== TASK REQUIREMENTS ==
Copy out each line of the material that includes the word "classes".

== ENTRIES SHOWN ==
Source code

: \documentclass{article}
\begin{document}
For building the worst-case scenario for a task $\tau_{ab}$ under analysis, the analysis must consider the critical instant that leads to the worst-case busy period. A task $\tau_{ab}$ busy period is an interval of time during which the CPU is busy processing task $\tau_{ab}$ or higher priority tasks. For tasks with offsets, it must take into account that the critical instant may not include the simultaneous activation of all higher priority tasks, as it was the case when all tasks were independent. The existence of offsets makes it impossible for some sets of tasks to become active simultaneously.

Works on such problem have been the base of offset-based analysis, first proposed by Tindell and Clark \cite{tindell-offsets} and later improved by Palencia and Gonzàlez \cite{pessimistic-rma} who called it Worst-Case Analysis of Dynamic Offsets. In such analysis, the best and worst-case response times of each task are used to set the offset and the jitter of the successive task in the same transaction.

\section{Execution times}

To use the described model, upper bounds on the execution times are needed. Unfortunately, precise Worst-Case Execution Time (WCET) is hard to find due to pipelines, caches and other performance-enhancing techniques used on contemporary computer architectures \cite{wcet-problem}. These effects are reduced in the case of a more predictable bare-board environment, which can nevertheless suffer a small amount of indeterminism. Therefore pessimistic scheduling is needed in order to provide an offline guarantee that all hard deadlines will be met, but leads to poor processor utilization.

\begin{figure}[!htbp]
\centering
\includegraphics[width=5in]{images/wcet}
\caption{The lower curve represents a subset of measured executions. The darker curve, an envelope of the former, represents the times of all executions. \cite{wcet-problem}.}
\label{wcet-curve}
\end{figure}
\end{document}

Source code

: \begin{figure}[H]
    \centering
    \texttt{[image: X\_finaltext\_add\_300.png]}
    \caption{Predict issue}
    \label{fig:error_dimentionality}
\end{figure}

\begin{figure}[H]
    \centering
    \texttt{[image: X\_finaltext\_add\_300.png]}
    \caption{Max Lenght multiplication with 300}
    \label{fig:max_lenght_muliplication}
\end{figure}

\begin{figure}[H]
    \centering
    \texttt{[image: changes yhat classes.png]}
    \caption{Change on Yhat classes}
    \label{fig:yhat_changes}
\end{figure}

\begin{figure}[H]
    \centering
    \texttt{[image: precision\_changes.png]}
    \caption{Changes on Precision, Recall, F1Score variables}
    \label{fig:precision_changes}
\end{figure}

== RESULT OF THE TASK ==
    \texttt{[image: changes yhat classes.png]}
    \caption{Change on Yhat classes}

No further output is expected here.